# Best place for poly boxes



## Jay--Pee (Aug 31, 2011)

Where is the cheapest place to buy poly boxes from for incubating?

I've seen this place online that seems really reasonable...
Polystyrene Boxes - Insulated Packaging
...anyone seen any cheaper?

Thanks


----------



## PythonPaul (Dec 21, 2008)

Jay--Pee said:


> Where is the cheapest place to buy poly boxes from for incubating?
> 
> I've seen this place online that seems really reasonable...
> Polystyrene Boxes - Insulated Packaging
> ...



The poly box shop :lol2::lol2:

Try any tropical fish shop they get the fish delivered in them :2thumb:


----------



## bowdenmx (May 15, 2011)

My local fish shop has tons. they just give them away. :2thumb:


----------



## Jay--Pee (Aug 31, 2011)

PythonPaul said:


> The poly box shop :lol2::lol2:
> 
> Try any tropical fish shop they get the fish delivered in them :2thumb:





bowdenmx said:


> My local fish shop has tons. they just give them away. :2thumb:


Fish shops that sell live fish (like aquatic centres) or dead fish (fishmongers)?
Sorry lol


----------



## PythonPaul (Dec 21, 2008)

Jay--Pee said:


> Fish shops that sell live fish (like aquatic centres) or dead fish (fishmongers)?
> Sorry lol


Yes aquatic centres :2thumb:


----------



## Jay--Pee (Aug 31, 2011)

PythonPaul said:


> Yes aquatic centres :2thumb:


That's brilliant thanks Paul.

Are they normally quite big, like 3 or 4 clutches in or are they normally only big enough for a single clutch?


----------



## GolgoThirteen (Mar 28, 2012)

The pet shop I got my Leo's from was kind enough to give me one when I told him my female was gravid.
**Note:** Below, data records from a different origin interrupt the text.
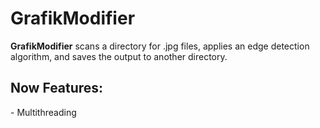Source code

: # GrafikModifier

<b>GrafikModifier</b> scans a directory for .jpg files,
applies an edge detection algorithm, and saves the output to another directory.

<h2>Now Features:</h2>
- Multithreading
Measures about 19" x 11" internally, enough for three tubs (I'm using the ones my Chinese delivers food in).


----------



## NowOrNever (Apr 6, 2012)

Theres a few places you can get them, Garden Centres, Aquatic Centres, even Fruit & Veg shops. Just ask nicely. My local Aquatic Centre wanted to charge me £15 for one! In the end I just bidded for one on ebay, and won it @ £5, nice size too!


----------



## Jasia (Feb 15, 2009)

I popped into my local pet shop and asked nicley, they gave me 1 free. It saves them space in their rubbish bins


----------



## Graham (Jan 27, 2007)

I get mine from the fish counter at the local supermarket, they're only too pleased to give them to you!


----------